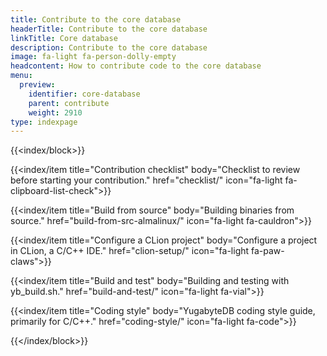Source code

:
 ```yaml
---
title: Contribute to the core database
headerTitle: Contribute to the core database
linkTitle: Core database
description: Contribute to the core database
image: fa-light fa-person-dolly-empty
headcontent: How to contribute code to the core database
menu:
  preview:
    identifier: core-database
    parent: contribute
    weight: 2910
type: indexpage
---
```


{{<index/block>}}

  {{<index/item
    title="Contribution checklist"
    body="Checklist to review before starting your contribution."
    href="checklist/"
    icon="fa-light fa-clipboard-list-check">}}

  {{<index/item
    title="Build from source"
    body="Building binaries from source."
    href="build-from-src-almalinux/"
    icon="fa-light fa-cauldron">}}

  {{<index/item
    title="Configure a CLion project"
    body="Configure a project in CLion, a C/C++ IDE."
    href="clion-setup/"
    icon="fa-light fa-paw-claws">}}

  {{<index/item
    title="Build and test"
    body="Building and testing with yb_build.sh."
    href="build-and-test/"
    icon="fa-light fa-vial">}}

  {{<index/item
    title="Coding style"
    body="YugabyteDB coding style guide, primarily for C/C++."
    href="coding-style/"
    icon="fa-light fa-code">}}

{{</index/block>}}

□ □ □ □ □

> [Task to complete]: Only the wording of the records is wanted: copy it all exactly and omit the pictures.

> [The answer]:
Source code

:
 ```yaml
---
title: Contribute to the core database
headerTitle: Contribute to the core database
linkTitle: Core database
description: Contribute to the core database
image: fa-light fa-person-dolly-empty
headcontent: How to contribute code to the core database
menu:
  preview:
    identifier: core-database
    parent: contribute
    weight: 2910
type: indexpage
---
```


{{<index/block>}}

  {{<index/item
    title="Contribution checklist"
    body="Checklist to review before starting your contribution."
    href="checklist/"
    icon="fa-light fa-clipboard-list-check">}}

  {{<index/item
    title="Build from source"
    body="Building binaries from source."
    href="build-from-src-almalinux/"
    icon="fa-light fa-cauldron">}}

  {{<index/item
    title="Configure a CLion project"
    body="Configure a project in CLion, a C/C++ IDE."
    href="clion-setup/"
    icon="fa-light fa-paw-claws">}}

  {{<index/item
    title="Build and test"
    body="Building and testing with yb_build.sh."
    href="build-and-test/"
    icon="fa-light fa-vial">}}

  {{<index/item
    title="Coding style"
    body="YugabyteDB coding style guide, primarily for C/C++."
    href="coding-style/"
    icon="fa-light fa-code">}}

{{</index/block>}}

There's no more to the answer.